**AIM OF THE EXERCISE**
Reproduce each record exactly, leaving out no line.

Saved data entries
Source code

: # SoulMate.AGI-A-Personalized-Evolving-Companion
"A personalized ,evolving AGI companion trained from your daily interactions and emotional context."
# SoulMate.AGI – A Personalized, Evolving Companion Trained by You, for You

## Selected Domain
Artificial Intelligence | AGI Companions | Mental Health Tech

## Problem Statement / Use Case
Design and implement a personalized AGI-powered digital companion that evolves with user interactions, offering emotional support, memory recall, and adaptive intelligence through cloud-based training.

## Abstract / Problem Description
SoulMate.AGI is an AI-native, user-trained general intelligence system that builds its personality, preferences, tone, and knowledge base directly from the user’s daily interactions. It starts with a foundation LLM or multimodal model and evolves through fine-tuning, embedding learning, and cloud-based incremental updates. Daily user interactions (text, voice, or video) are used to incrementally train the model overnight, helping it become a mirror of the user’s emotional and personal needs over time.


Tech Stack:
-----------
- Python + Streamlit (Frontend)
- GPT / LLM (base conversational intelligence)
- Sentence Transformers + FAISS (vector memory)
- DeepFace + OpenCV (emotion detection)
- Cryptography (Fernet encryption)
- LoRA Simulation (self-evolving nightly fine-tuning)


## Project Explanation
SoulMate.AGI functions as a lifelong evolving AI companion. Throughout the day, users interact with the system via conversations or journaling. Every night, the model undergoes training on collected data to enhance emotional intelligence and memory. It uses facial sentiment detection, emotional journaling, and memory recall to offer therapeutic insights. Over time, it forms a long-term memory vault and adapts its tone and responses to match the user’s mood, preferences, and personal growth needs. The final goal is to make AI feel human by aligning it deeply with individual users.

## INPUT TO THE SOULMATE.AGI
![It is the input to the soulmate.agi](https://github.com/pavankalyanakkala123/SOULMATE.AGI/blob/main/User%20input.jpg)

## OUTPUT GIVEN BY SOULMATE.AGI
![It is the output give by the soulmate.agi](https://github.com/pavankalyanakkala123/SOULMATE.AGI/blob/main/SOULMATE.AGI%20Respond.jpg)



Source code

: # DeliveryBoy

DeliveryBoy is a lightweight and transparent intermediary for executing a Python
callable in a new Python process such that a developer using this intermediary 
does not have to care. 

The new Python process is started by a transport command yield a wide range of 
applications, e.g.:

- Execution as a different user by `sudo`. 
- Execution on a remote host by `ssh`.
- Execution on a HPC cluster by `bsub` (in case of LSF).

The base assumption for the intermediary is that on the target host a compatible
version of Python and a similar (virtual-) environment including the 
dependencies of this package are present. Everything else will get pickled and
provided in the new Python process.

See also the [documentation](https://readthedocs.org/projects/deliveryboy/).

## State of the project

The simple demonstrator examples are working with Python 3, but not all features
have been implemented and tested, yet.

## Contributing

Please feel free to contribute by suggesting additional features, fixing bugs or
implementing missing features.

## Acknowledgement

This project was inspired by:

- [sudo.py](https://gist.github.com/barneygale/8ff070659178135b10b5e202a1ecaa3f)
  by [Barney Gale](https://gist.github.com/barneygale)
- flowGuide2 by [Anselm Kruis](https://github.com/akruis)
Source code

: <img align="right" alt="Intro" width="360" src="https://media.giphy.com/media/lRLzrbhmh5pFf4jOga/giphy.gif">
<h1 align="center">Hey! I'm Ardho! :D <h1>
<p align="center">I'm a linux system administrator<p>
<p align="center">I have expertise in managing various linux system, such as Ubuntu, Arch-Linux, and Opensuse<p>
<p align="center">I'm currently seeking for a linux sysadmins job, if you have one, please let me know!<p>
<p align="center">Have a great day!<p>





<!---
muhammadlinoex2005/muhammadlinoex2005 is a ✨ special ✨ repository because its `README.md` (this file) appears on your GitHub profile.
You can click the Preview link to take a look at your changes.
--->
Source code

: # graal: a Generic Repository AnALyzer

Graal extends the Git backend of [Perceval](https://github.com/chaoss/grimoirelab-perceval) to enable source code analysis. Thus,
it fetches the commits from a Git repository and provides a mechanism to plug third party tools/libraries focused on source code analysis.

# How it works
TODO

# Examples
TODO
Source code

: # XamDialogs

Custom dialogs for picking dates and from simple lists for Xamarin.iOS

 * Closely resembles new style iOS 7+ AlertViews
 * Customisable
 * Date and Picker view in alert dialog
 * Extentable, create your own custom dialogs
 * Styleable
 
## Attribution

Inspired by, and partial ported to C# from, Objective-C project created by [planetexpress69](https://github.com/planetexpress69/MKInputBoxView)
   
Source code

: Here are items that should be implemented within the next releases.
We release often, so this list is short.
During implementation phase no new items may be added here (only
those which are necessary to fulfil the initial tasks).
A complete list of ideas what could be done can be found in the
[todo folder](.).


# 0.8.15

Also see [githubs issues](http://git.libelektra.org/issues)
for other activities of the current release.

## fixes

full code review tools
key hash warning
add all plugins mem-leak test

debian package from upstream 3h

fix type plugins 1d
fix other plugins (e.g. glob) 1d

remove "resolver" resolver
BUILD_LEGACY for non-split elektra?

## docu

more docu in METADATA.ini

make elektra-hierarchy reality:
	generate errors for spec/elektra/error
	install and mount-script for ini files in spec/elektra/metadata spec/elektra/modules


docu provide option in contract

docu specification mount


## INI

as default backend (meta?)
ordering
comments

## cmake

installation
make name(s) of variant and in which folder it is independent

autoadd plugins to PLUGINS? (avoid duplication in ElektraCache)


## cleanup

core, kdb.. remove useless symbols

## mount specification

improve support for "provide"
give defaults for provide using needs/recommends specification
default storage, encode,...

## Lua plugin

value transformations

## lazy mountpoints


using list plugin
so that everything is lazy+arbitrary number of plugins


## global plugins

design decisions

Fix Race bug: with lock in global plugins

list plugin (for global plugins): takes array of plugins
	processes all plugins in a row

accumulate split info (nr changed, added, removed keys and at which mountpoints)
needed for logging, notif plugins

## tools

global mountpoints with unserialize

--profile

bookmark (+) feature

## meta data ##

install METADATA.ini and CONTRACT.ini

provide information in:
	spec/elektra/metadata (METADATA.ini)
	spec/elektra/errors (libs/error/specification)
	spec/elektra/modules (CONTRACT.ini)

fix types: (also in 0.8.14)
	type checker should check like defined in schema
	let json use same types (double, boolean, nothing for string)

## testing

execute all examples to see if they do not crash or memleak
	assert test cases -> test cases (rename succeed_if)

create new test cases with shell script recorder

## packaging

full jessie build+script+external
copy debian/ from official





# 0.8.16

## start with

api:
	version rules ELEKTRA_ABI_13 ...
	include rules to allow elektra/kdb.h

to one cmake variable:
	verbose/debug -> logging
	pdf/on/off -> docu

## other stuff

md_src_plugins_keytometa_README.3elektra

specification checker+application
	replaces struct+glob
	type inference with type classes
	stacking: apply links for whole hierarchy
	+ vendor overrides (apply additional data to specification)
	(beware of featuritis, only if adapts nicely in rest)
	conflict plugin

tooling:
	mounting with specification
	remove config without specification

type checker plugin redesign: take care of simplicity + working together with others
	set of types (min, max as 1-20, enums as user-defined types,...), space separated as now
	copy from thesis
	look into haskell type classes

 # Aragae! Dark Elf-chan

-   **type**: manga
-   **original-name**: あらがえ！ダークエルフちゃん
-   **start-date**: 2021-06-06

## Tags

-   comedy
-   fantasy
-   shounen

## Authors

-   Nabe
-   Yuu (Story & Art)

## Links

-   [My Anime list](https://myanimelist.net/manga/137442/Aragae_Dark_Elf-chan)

**REPLY**
Source code

: # SoulMate.AGI-A-Personalized-Evolving-Companion
"A personalized ,evolving AGI companion trained from your daily interactions and emotional context."
# SoulMate.AGI – A Personalized, Evolving Companion Trained by You, for You

## Selected Domain
Artificial Intelligence | AGI Companions | Mental Health Tech

## Problem Statement / Use Case
Design and implement a personalized AGI-powered digital companion that evolves with user interactions, offering emotional support, memory recall, and adaptive intelligence through cloud-based training.

## Abstract / Problem Description
SoulMate.AGI is an AI-native, user-trained general intelligence system that builds its personality, preferences, tone, and knowledge base directly from the user’s daily interactions. It starts with a foundation LLM or multimodal model and evolves through fine-tuning, embedding learning, and cloud-based incremental updates. Daily user interactions (text, voice, or video) are used to incrementally train the model overnight, helping it become a mirror of the user’s emotional and personal needs over time.


Tech Stack:
-----------
- Python + Streamlit (Frontend)
- GPT / LLM (base conversational intelligence)
- Sentence Transformers + FAISS (vector memory)
- DeepFace + OpenCV (emotion detection)
- Cryptography (Fernet encryption)
- LoRA Simulation (self-evolving nightly fine-tuning)


## Project Explanation
SoulMate.AGI functions as a lifelong evolving AI companion. Throughout the day, users interact with the system via conversations or journaling. Every night, the model undergoes training on collected data to enhance emotional intelligence and memory. It uses facial sentiment detection, emotional journaling, and memory recall to offer therapeutic insights. Over time, it forms a long-term memory vault and adapts its tone and responses to match the user’s mood, preferences, and personal growth needs. The final goal is to make AI feel human by aligning it deeply with individual users.

## INPUT TO THE SOULMATE.AGI
![It is the input to the soulmate.agi](https://github.com/pavankalyanakkala123/SOULMATE.AGI/blob/main/User%20input.jpg)

## OUTPUT GIVEN BY SOULMATE.AGI
![It is the output give by the soulmate.agi](https://github.com/pavankalyanakkala123/SOULMATE.AGI/blob/main/SOULMATE.AGI%20Respond.jpg)



Source code

: # DeliveryBoy

DeliveryBoy is a lightweight and transparent intermediary for executing a Python
callable in a new Python process such that a developer using this intermediary 
does not have to care. 

The new Python process is started by a transport command yield a wide range of 
applications, e.g.:

- Execution as a different user by `sudo`. 
- Execution on a remote host by `ssh`.
- Execution on a HPC cluster by `bsub` (in case of LSF).

The base assumption for the intermediary is that on the target host a compatible
version of Python and a similar (virtual-) environment including the 
dependencies of this package are present. Everything else will get pickled and
provided in the new Python process.

See also the [documentation](https://readthedocs.org/projects/deliveryboy/).

## State of the project

The simple demonstrator examples are working with Python 3, but not all features
have been implemented and tested, yet.

## Contributing

Please feel free to contribute by suggesting additional features, fixing bugs or
implementing missing features.

## Acknowledgement

This project was inspired by:

- [sudo.py](https://gist.github.com/barneygale/8ff070659178135b10b5e202a1ecaa3f)
  by [Barney Gale](https://gist.github.com/barneygale)
- flowGuide2 by [Anselm Kruis](https://github.com/akruis)
Source code

: <img align="right" alt="Intro" width="360" src="https://media.giphy.com/media/lRLzrbhmh5pFf4jOga/giphy.gif">
<h1 align="center">Hey! I'm Ardho! :D <h1>
<p align="center">I'm a linux system administrator<p>
<p align="center">I have expertise in managing various linux system, such as Ubuntu, Arch-Linux, and Opensuse<p>
<p align="center">I'm currently seeking for a linux sysadmins job, if you have one, please let me know!<p>
<p align="center">Have a great day!<p>





<!---
muhammadlinoex2005/muhammadlinoex2005 is a ✨ special ✨ repository because its `README.md` (this file) appears on your GitHub profile.
You can click the Preview link to take a look at your changes.
--->
Source code

: # graal: a Generic Repository AnALyzer

Graal extends the Git backend of [Perceval](https://github.com/chaoss/grimoirelab-perceval) to enable source code analysis. Thus,
it fetches the commits from a Git repository and provides a mechanism to plug third party tools/libraries focused on source code analysis.

# How it works
TODO

# Examples
TODO
Source code

: # XamDialogs

Custom dialogs for picking dates and from simple lists for Xamarin.iOS

 * Closely resembles new style iOS 7+ AlertViews
 * Customisable
 * Date and Picker view in alert dialog
 * Extentable, create your own custom dialogs
 * Styleable
 
## Attribution

Inspired by, and partial ported to C# from, Objective-C project created by [planetexpress69](https://github.com/planetexpress69/MKInputBoxView)
   
Source code

: Here are items that should be implemented within the next releases.
We release often, so this list is short.
During implementation phase no new items may be added here (only
those which are necessary to fulfil the initial tasks).
A complete list of ideas what could be done can be found in the
[todo folder](.).


# 0.8.15

Also see [githubs issues](http://git.libelektra.org/issues)
for other activities of the current release.

## fixes

full code review tools
key hash warning
add all plugins mem-leak test

debian package from upstream 3h

fix type plugins 1d
fix other plugins (e.g. glob) 1d

remove "resolver" resolver
BUILD_LEGACY for non-split elektra?

## docu

more docu in METADATA.ini

make elektra-hierarchy reality:
	generate errors for spec/elektra/error
	install and mount-script for ini files in spec/elektra/metadata spec/elektra/modules


docu provide option in contract

docu specification mount


## INI

as default backend (meta?)
ordering
comments

## cmake

installation
make name(s) of variant and in which folder it is independent

autoadd plugins to PLUGINS? (avoid duplication in ElektraCache)


## cleanup

core, kdb.. remove useless symbols

## mount specification

improve support for "provide"
give defaults for provide using needs/recommends specification
default storage, encode,...

## Lua plugin

value transformations

## lazy mountpoints


using list plugin
so that everything is lazy+arbitrary number of plugins


## global plugins

design decisions

Fix Race bug: with lock in global plugins

list plugin (for global plugins): takes array of plugins
	processes all plugins in a row

accumulate split info (nr changed, added, removed keys and at which mountpoints)
needed for logging, notif plugins

## tools

global mountpoints with unserialize

--profile

bookmark (+) feature

## meta data ##

install METADATA.ini and CONTRACT.ini

provide information in:
	spec/elektra/metadata (METADATA.ini)
	spec/elektra/errors (libs/error/specification)
	spec/elektra/modules (CONTRACT.ini)

fix types: (also in 0.8.14)
	type checker should check like defined in schema
	let json use same types (double, boolean, nothing for string)

## testing

execute all examples to see if they do not crash or memleak
	assert test cases -> test cases (rename succeed_if)

create new test cases with shell script recorder

## packaging

full jessie build+script+external
copy debian/ from official





# 0.8.16

## start with

api:
	version rules ELEKTRA_ABI_13 ...
	include rules to allow elektra/kdb.h

to one cmake variable:
	verbose/debug -> logging
	pdf/on/off -> docu

## other stuff

md_src_plugins_keytometa_README.3elektra

specification checker+application
	replaces struct+glob
	type inference with type classes
	stacking: apply links for whole hierarchy
	+ vendor overrides (apply additional data to specification)
	(beware of featuritis, only if adapts nicely in rest)
	conflict plugin

tooling:
	mounting with specification
	remove config without specification

type checker plugin redesign: take care of simplicity + working together with others
	set of types (min, max as 1-20, enums as user-defined types,...), space separated as now
	copy from thesis
	look into haskell type classes

 # Aragae! Dark Elf-chan

-   **type**: manga
-   **original-name**: あらがえ！ダークエルフちゃん
-   **start-date**: 2021-06-06

## Tags

-   comedy
-   fantasy
-   shounen

## Authors

-   Nabe
-   Yuu (Story & Art)

## Links

-   [My Anime list](https://myanimelist.net/manga/137442/Aragae_Dark_Elf-chan)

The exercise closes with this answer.